Writing

Software, technology, sysadmin war stories, and more. Feed
Tuesday, December 11, 2012

Canary as a verb

When I mention canaries, I hope most people think about cute little birds. However, I would hope that people who run large computer systems which are intended to be reliable also know a secondary meaning for the word. Instead of the usual bird sense that's a noun, they should be thinking about the verb form which has emerged, as in "to canary" something.

If you're already familiar with this, great! This will seem like old news. If not, please stick around. This sort of thing matters when you're trying to make systems which don't fall down and bug people.

As the story goes, miners used to keep canaries around to find out when poisonous gases were being released. If the bird got sick (or worse), they'd get out of there before they were also overcome by whatever had gotten into their air. This was supposed to work because the poor bird was far more sensitive to bad things and would be affected before it became life-threatening for people. So, in that sense, a "canary" is something which will show signs of badness before it affects too many people.

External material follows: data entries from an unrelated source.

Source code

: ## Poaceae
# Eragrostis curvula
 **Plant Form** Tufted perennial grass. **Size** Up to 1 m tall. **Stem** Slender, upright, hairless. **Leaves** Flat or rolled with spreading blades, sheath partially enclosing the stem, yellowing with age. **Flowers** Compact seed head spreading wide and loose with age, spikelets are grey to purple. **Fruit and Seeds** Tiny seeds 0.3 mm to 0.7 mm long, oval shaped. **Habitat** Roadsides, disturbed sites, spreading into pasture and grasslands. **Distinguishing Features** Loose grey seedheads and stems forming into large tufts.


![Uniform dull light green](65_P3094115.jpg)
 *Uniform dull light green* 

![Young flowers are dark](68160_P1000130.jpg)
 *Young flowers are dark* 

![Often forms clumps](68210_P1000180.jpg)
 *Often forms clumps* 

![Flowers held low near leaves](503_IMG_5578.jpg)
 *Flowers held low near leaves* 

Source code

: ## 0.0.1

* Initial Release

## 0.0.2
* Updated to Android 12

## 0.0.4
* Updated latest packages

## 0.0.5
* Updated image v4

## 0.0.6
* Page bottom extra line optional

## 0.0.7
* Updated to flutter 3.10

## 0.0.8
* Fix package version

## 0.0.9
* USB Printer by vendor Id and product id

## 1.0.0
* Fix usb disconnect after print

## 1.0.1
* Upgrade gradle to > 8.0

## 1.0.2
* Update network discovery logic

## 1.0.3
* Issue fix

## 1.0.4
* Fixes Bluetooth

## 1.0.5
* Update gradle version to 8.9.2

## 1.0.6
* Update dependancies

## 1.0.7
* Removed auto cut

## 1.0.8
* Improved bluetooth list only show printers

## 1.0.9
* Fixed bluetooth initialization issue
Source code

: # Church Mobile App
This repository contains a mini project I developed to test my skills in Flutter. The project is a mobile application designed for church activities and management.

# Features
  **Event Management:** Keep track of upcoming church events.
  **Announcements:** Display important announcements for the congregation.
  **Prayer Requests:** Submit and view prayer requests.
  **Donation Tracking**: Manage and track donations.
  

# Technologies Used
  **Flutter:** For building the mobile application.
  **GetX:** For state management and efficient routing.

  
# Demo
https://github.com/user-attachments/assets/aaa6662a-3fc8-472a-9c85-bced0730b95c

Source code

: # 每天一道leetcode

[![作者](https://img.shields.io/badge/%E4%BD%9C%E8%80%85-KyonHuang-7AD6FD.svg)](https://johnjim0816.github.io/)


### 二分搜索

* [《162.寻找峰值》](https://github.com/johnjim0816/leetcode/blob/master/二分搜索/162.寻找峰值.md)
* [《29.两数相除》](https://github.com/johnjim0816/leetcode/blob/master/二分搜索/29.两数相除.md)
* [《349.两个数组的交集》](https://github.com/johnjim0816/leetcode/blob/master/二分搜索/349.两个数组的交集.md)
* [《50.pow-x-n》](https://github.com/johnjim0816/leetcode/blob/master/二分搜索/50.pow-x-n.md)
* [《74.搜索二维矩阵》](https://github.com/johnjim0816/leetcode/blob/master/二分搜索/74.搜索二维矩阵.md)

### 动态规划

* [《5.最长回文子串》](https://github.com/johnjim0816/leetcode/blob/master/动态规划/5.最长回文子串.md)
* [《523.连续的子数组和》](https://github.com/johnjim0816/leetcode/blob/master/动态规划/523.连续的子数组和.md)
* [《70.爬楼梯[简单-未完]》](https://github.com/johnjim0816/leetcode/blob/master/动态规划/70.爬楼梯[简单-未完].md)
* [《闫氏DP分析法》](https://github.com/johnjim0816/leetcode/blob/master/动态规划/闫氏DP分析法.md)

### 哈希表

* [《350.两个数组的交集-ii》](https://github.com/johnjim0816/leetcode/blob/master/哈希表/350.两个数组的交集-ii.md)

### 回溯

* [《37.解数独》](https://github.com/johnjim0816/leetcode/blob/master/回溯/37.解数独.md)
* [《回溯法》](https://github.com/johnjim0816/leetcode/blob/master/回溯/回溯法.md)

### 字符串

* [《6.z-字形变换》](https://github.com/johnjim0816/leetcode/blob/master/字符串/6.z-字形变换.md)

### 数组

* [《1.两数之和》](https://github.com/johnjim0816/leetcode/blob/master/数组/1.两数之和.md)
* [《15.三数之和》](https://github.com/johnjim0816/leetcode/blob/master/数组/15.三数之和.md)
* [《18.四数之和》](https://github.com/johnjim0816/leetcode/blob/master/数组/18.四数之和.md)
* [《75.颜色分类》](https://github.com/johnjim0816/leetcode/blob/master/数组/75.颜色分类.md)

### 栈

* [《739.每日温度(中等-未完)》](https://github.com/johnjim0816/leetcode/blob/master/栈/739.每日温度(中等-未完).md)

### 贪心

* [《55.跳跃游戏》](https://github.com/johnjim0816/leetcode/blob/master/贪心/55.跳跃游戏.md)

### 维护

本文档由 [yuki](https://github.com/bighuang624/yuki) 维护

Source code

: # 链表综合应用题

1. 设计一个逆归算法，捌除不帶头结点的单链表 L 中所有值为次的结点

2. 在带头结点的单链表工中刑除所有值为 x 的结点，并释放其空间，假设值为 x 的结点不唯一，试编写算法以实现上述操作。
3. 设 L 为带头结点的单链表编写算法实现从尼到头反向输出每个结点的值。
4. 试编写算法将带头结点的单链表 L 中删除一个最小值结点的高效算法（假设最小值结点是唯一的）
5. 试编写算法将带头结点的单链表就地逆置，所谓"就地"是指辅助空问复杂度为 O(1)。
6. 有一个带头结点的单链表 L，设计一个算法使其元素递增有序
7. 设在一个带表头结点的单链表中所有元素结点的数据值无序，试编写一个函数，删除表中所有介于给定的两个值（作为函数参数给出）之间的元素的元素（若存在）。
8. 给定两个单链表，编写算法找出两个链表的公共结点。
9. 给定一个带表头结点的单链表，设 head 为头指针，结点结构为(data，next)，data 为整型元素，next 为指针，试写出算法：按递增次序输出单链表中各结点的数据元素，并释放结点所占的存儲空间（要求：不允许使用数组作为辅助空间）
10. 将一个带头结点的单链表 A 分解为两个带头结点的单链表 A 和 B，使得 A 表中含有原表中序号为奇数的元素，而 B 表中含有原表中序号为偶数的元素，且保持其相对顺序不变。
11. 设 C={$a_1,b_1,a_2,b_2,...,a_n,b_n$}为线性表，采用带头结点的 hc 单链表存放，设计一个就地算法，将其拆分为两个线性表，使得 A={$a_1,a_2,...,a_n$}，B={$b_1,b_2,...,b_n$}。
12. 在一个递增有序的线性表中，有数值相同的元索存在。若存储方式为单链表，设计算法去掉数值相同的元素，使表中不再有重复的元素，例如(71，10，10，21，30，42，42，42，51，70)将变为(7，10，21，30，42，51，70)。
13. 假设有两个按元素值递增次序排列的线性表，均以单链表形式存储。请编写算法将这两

Bringing this concept over to the world of computer systems isn't much of a stretch, then. Perhaps you have 100 servers which normally run identical code and together handle the load for an enormous web site. You have monitoring which notices every error thrown by your site, so by looking at how many errors occurred in some span of time, you can arrive at a rate. If that rate is sufficiently low, then you're happy. Further, if it's about the same for all of your servers, there's nothing unusual going on.

So now it's time to push out a new feature for your product, which happens by enabling something in your server config file. You have this new "awesome push server" thing which allows you to make a change, and it wakes up all of the listeners, who then immediately pull a new copy of the data and apply it. Your commands look something like this:

$ vi webserver.config  # you add "new_feature = on" to the file
$ cp server.config /net/pushserver/config/webserver

Moments later, all of your web servers "snap to" and start running the new config. Five minutes after that, you realize this new feature causes the JVM to chew far more memory than it was before when under the load of production. Your machines start running out of physical memory and start swapping, and shortly after that, the OOM killer starts assassinating your Java runtimes. Your site goes down in flames.

The problem here is because all of your servers switched over at once, making all of them flap like crazy as they hit the memory problem. You didn't have any left over running the old code to support the site in case something went dreadfully wrong. Let's turn back the hands of time and try something different.

This time, take one of the web servers and point it at another config file which has the same contents as the other 99. Then, when it's time to do your first release of this feature, only switch it on in that config file for that one server. It should start running the new code and should start chewing memory. It'll probably keel over and fall out of the load balancing pool just the same, but all of its buddies will be there ready to take on its users. It stinks but it's not the end of the world.

Now you can just roll back that one config file and try it again later. Only the users who happened to have a session which landed on the test machine were affected. Some of them might have seen something new for a few minutes before things stopped responding. That's life.

You can get much more complicated with this sort of canarying scheme. Maybe you push to 1%, wait a day, then push to 10%, then go to 50% a day after that, and 100% by the end of the week. 1% is where you're looking for problems which will crop up in the new code itself and only affect the local server. It's the 10% and 50% stages where you start getting to see what happens with a new service running around on the network. If you've added a whole bunch of new load on some backend service, it might start feeling the pain around this point. By 100%, you'd better have all of that ironed out.

There's more to this, naturally. You aren't really testing anything if you don't have a way to associate problems with what kind of system it is. If all you have is a global error count and it's not broken down into any finer-grained sense, you can't be sure if it's coming from the new code or something else entirely. Even just a simple split between canary and non-canary machines would give some chance of being able to identify the source.

If this is old hat, then you're ahead of most places. Way to go!

Then again, if all you're doing is serving cat pictures, does it matter?